In order to further determine the phase transition for Sr₃(BO₃)₂ crystal, high temperature XRPD measurement was carried out. Figure 6 presents the XRPD patterns of Sr₃(BO₃)₂ crystal samples measured from 1150 °C to 1350 °C. It was found from Figure 6a that the main diffraction peaks of Sr₃(BO₃)₂ sample were still consistent with the standard data, while some splitting peaks appeared at the diffraction angles (θ) of 28.70°, 34.34°, and 40.02° when the temperature increased above 1250 °C, corresponding to (113), (300), and (220) planes (JCPDS No. 31–1343), respectively. It was found that the diffraction angles (θ) for (113), (300), and (220) planes were all shifted to high angle region then to low angle region, as shown in Figure 6b.

It is known that the relationship between cell parameters and interplanar spacing (d) for crystals with R-3c space group was as follows:

$$\frac{1}{d_{hkl}}=\frac{a^2}{V}\sqrt{\left[\left(h^2+k^2+l^2\right){\sin }^2\mathsf{\alpha }+2\left(hk+hl+kl\right)\left({\cos }^2\mathsf{\alpha }-\cos \mathsf{\alpha }\right)\right]}$$

where a, V, and α are cell parameters; h, k, and l are indices of crystal face; and d_hkl is the interplanar spacing of (hkl) plane. According to Bragg equation (2dsinθ = nλ), the values of interplanar spacing d for different crystal planes were also related to the diffraction angle θ. Therefore, the variation tendency of 2-Theta could be attributed to the change of d values.

Table 1. Part of cell parameters and interplanar spacing d values of Sr₃(BO₃)₂ crystal under different temperatures.

T/°C	1150	1200	1250	1300	1350
a/Å	9.03988	9.04522	9.04469	9.0376	9.04985
b/Å	9.03988	9.04522	9.04469	9.0376	9.04985
c/Å	12.87744	12.87707	12.82442	12.93778	12.96449
V/Å3	911.35	912.4	908.56	915.16	919.54
d113/Å	3.36251	3.36241	3.34865	3.37827	3.38526
d300/Å	3.71739	3.71728	3.70207	3.73482	3.74254
d220/Å	3.94289	3.94279	3.92664	3.96137	3.96956

lists the d_hkl values for different crystal planes calculated from XRPD data measured at different temperatures.

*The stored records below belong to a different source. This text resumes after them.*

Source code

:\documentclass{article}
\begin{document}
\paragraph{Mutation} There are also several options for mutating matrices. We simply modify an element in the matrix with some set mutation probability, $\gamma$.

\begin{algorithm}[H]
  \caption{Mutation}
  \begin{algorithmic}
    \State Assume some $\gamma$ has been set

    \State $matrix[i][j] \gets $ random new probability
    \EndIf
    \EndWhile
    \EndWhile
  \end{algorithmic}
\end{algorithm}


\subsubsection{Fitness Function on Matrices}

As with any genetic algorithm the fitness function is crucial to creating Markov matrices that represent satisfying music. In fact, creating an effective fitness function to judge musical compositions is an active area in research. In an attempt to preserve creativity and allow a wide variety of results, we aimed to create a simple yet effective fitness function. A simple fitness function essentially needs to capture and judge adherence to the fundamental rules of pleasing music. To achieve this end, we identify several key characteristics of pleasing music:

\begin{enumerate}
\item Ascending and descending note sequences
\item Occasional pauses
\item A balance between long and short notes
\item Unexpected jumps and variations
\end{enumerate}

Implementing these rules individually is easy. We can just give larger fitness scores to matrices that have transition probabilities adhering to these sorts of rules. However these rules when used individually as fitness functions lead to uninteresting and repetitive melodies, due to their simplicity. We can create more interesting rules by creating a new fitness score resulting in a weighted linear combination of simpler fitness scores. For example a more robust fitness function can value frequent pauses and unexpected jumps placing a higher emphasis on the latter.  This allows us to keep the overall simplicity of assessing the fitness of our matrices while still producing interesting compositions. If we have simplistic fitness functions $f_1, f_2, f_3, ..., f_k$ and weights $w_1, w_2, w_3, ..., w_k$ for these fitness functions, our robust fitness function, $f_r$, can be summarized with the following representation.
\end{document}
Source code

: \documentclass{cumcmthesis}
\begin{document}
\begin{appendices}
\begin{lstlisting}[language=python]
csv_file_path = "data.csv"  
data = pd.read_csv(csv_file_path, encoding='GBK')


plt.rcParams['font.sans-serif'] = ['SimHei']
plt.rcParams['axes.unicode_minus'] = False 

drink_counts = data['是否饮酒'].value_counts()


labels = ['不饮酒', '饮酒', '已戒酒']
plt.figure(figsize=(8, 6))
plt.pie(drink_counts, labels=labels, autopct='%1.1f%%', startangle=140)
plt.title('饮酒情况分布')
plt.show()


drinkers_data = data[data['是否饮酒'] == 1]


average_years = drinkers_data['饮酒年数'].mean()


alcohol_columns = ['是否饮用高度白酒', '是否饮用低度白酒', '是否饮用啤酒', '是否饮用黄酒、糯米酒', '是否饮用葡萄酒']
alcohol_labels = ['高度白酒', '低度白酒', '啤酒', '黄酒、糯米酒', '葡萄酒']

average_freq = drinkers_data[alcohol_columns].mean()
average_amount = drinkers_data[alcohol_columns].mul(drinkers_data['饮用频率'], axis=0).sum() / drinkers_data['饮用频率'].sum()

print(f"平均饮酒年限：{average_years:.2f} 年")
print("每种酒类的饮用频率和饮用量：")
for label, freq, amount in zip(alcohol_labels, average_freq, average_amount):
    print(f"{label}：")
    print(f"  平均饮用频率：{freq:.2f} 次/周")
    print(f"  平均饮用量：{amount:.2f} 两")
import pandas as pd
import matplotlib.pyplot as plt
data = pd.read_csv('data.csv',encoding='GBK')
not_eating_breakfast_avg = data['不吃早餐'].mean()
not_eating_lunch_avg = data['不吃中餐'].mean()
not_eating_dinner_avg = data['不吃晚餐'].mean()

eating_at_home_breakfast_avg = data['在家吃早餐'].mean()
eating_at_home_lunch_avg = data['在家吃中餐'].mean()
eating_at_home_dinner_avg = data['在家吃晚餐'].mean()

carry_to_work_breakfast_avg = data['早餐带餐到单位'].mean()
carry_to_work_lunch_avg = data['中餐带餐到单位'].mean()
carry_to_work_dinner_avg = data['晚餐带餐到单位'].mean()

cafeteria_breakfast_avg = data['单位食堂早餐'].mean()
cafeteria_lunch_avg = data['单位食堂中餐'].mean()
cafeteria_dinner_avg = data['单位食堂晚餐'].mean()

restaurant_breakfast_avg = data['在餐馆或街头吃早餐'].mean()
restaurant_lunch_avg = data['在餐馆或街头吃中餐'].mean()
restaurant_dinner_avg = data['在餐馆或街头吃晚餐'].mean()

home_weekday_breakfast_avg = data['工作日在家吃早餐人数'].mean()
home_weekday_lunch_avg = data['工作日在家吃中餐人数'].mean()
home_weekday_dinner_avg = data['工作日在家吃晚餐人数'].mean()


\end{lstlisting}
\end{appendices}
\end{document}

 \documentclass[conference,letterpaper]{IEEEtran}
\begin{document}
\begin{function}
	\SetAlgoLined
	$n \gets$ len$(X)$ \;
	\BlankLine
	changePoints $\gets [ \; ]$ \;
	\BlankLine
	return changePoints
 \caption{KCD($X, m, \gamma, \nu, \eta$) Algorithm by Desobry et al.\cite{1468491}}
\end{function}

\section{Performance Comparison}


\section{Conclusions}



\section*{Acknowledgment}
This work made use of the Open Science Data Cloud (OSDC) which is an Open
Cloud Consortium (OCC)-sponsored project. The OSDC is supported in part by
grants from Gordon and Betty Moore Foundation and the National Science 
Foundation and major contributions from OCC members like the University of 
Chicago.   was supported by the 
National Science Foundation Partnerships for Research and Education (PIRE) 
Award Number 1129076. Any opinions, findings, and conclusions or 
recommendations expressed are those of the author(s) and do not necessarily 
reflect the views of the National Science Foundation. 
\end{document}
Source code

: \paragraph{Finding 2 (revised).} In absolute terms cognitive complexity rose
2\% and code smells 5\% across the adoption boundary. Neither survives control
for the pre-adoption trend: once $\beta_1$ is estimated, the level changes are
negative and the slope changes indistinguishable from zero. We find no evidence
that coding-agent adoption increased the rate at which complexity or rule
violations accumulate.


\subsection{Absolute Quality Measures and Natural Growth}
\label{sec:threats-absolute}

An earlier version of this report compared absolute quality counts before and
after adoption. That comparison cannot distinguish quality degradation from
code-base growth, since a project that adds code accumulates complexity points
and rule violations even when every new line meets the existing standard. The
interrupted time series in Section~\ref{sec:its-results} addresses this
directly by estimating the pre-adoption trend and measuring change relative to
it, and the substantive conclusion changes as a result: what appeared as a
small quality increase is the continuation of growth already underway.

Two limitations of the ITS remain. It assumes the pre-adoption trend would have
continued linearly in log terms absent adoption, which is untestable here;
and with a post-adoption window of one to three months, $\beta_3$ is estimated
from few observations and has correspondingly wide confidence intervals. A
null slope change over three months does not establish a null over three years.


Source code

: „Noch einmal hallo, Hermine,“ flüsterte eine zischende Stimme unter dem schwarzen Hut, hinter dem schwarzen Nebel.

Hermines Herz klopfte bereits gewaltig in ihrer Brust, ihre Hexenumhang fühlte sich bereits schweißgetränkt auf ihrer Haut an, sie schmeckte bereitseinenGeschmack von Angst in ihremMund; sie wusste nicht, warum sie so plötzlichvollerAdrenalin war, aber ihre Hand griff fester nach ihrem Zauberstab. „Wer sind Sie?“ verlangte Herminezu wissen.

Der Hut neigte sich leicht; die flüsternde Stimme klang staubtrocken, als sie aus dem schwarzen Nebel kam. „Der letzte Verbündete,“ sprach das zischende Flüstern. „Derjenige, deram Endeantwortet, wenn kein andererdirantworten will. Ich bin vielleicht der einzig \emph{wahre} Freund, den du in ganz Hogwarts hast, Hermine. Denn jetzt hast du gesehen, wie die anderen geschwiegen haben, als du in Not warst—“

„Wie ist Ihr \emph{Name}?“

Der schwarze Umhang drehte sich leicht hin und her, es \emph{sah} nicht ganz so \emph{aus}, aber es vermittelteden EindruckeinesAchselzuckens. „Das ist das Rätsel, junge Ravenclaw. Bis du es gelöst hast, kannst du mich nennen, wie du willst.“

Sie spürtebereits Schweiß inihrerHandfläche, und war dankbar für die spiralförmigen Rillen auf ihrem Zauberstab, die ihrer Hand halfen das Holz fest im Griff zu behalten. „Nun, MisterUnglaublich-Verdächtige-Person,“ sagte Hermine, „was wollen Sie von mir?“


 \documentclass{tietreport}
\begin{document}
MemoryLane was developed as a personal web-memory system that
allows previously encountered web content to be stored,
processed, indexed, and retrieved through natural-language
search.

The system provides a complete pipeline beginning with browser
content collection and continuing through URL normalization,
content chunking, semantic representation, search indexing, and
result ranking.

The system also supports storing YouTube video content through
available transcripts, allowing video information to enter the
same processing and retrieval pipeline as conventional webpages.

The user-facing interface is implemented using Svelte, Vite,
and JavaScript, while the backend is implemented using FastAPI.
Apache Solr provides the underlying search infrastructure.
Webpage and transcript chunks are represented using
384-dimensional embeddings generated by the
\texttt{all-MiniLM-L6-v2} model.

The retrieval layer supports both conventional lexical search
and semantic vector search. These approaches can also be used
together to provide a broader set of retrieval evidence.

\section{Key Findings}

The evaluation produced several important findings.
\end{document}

In order to illustrate the change of crystal structure for Sr₃(BO₃)₂, the variations of cell parameters as a function of temperature up to 1350 °C were draw in Figure 7, where a distinct drop was found at 1250 °C. The split of diffraction peaks observed at temperatures above 1250 °C and the significant change of cell parameters at 1250 °C indicating a new crystal phase was formed, which was in accordance with the TG-DTA experimental results. Therefore, the conclusion can be drawn that the endothermic peak in DTA curve observed around 1250 °C should be a reflection of phase transition other than its melting point.

4.4. Raman Spectra Analysis

Figure 8 gives the powder Raman spectra of Sr₃(BO₃)₂ crystal together with the results of Ca₃(BO₃)₂ crystal for comparison. It was noted that the strongest Raman peak for Sr₃(BO₃)₂ crystal (900 cm⁻¹) was located at a similar position with that of Ca₃(BO₃)₂ crystal (927 cm⁻¹), corresponding to the symmetrical stretching vibration of [BO₃]³⁻. The line widths of the strongest peak were obtained and found to be on the order of 5.72 cm⁻¹ and 7.01 cm⁻¹ for Sr₃(BO₃)₂ and Ca₃(BO₃)₂, respectively. On account of the Raman gain coefficient being inversely proportional to the line width [34,35], the Sr₃(BO₃)₂ crystal might possess even larger Raman gain than Ca₃(BO₃)₂ crystal.

5. Conclusions

A new kind of Raman crystal Sr₃(BO₃)₂ was synthesized by solid state reaction method and Cz pulling method. The crystal structure of Sr₃(BO₃)₂ crystal was analyzed by XRPD method and found to possess trigonal symmetry (space group R-3c) similar to Ca₃(BO₃)₂. The structure stability was studied by means of TG/DTA and high temperature XRPD up to 1350 °C, where the Sr₃(BO₃)₂ crystal was found to show a phase transition around 1250 °C, which induced cracking during crystal cooling. Raman properties were studied theoretically and experimentally, where the Sr₃(BO₃)₂ crystal was found to show strong frequency shift at 900 cm⁻¹, comparable to that of Ca₃(BO₃)₂ (927 cm⁻¹). In addition, the line width of the strongest Raman peak of Sr₃(BO₃)₂ (5.72 cm⁻¹) was lower than Ca₃(BO₃)₂ (7.01 cm⁻¹), indicating that Sr₃(BO₃)₂ might possess a larger Raman gain coefficient, which is beneficial for the SRS process.